The initial settings obtained by either method need to be adjusted subsequently depending on the clinical course and the predominant symptoms of a patient. More complex clinical problems such as gait or speech problems may need multiple further adjustments. There are different opinions of how fine graded adjustments of dDBS need to be in order to be clinically meaningful. We usually test increments of at least 10–20%, but other centers favor even smaller changes of 1–5%.

Outlook

MR imaging resolution as well as image fusion software and computational models predicting the volume of tissue activated has made tremendous progress in recent years. Especially, the fusion of a high-resolution postoperative CT, to visualize the electrode without distortion, with the preoperative MRI, used to visualize the target structure for stereotactic planning, can help to predict contacts with good clinical response. For these image-based programming options, one needs an alignment between the electrode and the patient-specific MRI space. For dDBS, the angular orientation of the segmented contacts needs to be determined. We assume that this orientation determined from intraoperative or postoperative imaging remains stable postoperatively, but this is currently not corroborated by any real life data.

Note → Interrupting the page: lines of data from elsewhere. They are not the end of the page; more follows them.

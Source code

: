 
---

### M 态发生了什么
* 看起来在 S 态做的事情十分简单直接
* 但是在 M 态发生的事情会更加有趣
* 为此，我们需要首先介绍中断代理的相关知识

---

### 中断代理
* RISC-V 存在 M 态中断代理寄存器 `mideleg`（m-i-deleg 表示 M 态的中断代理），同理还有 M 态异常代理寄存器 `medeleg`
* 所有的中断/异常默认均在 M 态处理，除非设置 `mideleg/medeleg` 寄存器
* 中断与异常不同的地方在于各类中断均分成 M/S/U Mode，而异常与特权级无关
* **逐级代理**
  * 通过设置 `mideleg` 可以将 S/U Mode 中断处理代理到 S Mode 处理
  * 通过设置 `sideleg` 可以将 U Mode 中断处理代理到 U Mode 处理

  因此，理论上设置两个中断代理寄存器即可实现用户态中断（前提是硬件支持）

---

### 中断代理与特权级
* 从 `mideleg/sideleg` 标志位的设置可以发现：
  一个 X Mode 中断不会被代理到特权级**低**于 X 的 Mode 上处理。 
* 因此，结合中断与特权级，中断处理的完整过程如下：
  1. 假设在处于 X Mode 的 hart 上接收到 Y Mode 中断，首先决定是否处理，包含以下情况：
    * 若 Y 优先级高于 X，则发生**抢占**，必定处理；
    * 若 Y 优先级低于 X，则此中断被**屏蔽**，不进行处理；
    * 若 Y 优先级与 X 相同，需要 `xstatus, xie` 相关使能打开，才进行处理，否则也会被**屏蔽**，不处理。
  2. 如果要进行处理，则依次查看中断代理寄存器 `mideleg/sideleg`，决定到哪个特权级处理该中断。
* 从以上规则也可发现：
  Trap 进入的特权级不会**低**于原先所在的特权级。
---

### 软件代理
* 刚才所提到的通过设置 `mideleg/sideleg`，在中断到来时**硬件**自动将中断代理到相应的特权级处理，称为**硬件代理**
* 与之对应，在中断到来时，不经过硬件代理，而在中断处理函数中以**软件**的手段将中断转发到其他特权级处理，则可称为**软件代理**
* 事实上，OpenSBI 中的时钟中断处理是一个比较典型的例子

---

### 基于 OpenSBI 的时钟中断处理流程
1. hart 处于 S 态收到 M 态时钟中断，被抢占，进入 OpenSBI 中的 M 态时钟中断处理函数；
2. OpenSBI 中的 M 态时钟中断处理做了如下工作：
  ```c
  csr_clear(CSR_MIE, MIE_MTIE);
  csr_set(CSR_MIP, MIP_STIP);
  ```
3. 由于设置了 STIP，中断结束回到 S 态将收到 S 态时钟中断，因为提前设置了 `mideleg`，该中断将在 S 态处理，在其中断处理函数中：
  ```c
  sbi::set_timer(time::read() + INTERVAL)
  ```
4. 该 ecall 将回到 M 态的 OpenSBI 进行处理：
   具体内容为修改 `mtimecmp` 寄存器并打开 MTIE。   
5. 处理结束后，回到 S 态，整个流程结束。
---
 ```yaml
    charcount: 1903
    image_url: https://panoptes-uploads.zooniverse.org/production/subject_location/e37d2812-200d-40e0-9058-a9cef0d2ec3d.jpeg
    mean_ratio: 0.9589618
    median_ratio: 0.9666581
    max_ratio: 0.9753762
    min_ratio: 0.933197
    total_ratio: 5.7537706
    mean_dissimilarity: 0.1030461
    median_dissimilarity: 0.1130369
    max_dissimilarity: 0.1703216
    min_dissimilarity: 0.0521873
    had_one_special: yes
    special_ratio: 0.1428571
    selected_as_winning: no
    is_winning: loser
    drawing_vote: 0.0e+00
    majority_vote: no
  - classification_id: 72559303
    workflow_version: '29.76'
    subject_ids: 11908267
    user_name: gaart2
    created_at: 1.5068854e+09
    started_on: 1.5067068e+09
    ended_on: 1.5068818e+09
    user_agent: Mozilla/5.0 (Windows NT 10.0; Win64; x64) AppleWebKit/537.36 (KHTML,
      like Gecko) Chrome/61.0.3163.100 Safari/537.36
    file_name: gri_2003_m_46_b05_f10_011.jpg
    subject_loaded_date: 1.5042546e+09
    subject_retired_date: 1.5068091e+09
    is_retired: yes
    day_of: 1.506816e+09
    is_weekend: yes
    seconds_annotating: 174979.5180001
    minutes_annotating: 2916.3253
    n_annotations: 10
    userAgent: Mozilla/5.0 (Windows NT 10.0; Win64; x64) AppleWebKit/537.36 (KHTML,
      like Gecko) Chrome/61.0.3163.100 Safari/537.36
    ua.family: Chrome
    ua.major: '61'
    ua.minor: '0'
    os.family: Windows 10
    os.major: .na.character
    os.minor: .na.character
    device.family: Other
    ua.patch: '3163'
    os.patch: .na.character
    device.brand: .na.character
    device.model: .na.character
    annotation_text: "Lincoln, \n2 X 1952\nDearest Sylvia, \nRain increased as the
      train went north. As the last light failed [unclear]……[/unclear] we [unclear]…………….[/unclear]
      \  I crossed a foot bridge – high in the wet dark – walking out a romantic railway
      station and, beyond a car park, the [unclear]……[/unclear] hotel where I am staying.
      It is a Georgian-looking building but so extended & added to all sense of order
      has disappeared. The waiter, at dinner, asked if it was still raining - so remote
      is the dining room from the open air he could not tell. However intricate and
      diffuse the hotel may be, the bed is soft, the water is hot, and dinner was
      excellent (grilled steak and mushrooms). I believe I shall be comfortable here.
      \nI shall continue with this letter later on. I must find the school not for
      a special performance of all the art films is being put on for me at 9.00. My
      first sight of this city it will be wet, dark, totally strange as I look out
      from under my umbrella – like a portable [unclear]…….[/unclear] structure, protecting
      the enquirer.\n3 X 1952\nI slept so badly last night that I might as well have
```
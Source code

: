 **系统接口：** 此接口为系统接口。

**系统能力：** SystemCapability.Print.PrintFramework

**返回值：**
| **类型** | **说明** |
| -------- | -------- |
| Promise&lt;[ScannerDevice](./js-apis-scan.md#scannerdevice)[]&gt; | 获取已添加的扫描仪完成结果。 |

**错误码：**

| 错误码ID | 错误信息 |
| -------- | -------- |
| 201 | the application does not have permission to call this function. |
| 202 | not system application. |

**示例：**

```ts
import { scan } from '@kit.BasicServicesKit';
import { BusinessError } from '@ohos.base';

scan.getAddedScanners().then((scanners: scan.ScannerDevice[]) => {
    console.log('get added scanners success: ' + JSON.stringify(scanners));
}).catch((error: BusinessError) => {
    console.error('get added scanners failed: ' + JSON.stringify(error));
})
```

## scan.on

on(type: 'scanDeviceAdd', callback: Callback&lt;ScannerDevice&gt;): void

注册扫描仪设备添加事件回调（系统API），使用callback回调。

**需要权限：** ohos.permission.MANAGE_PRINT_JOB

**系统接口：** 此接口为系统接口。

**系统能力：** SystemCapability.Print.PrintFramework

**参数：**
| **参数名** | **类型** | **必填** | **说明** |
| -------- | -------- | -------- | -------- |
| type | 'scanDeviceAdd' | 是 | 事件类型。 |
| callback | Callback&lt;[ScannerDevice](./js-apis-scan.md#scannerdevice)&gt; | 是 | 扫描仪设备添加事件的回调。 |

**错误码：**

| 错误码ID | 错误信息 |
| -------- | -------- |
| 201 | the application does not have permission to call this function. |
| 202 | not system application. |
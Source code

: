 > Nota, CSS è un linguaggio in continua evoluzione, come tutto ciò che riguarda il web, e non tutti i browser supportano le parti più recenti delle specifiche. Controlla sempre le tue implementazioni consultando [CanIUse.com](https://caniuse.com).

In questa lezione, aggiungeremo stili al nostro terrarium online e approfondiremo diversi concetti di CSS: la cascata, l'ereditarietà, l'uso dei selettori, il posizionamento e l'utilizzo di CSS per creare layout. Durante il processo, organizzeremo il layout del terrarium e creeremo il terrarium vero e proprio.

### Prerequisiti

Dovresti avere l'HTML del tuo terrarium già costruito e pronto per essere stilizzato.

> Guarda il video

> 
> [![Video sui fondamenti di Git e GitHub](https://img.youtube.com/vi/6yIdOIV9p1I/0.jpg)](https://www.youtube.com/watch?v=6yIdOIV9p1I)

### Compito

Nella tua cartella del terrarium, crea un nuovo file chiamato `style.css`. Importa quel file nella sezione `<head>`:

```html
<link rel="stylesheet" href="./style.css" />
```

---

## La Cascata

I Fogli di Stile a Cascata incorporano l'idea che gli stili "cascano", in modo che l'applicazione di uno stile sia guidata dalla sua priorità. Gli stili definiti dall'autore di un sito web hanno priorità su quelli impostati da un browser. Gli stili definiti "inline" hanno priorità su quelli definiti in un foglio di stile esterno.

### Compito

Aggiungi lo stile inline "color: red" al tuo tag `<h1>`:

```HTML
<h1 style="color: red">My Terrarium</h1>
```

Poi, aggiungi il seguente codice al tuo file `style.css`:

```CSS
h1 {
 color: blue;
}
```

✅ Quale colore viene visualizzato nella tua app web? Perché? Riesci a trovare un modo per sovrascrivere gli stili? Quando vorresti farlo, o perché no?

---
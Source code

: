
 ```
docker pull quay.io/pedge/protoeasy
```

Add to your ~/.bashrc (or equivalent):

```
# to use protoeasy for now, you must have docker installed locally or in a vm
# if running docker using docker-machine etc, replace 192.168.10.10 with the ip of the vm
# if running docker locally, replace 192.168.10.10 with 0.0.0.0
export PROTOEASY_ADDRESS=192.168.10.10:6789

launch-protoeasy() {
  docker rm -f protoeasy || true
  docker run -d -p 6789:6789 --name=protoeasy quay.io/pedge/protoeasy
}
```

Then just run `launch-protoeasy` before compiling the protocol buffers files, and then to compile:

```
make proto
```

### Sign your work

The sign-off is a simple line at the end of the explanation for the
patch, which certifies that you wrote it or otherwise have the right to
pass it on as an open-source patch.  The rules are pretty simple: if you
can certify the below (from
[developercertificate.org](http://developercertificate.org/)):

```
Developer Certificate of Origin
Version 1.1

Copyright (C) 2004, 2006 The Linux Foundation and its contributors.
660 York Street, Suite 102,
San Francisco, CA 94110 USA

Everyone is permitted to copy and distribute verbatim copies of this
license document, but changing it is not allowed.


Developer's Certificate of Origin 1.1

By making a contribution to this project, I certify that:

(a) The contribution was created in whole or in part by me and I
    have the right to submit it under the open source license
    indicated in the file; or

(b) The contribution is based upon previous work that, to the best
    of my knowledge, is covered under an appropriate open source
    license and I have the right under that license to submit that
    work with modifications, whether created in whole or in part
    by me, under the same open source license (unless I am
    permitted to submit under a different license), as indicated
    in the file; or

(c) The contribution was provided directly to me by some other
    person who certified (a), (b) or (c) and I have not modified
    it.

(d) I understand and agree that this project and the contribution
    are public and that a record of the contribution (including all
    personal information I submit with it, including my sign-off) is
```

Different radiological methods have recently been developed to determine the orientation of a dDBS lead in the chronic implanted state either by rotational fluoroscopy or by CT [2325]. Using rotational fluoroscopy (e.g., a rotational angiography setup) several weeks to month after implantation, we have seen deviations from the intended orientation of segmented contacts, which were as large as 30°, especially in cases with brain shift due to intraoperative CSF leakage. Therefore, it still has to be shown, whether an electrode stays in its fixed rotational position or still turns within the first weeks after implantation and under which circumstances this may occur.

Conclusion

dDBS has been rapidly adopted in many DBS centers due to its theoretical advantages and may soon become the new standard electrode design for de novo implants. Our clinical experience with dDBS over the past 2 ½ years has been generally positive, which is reflected by approximately 2/3 of our de novo implants with dLeads, which are programmed in directional mode. This program choice was made either based on improved clinical efficacy or in order to diminish stimulation-induced adverse effects. Since we do not feel comfortable in predicting the future need for directional programming at the time of electrode implantation, we are currently using segmented electrodes for most of our implantations. Nevertheless, evidence for a clinical superiority of dDBS over conventional DBS is still lacking and will need to be generated from well-designed clinical studies in order to justify the incremental costs and programming efforts associated with this novel technology.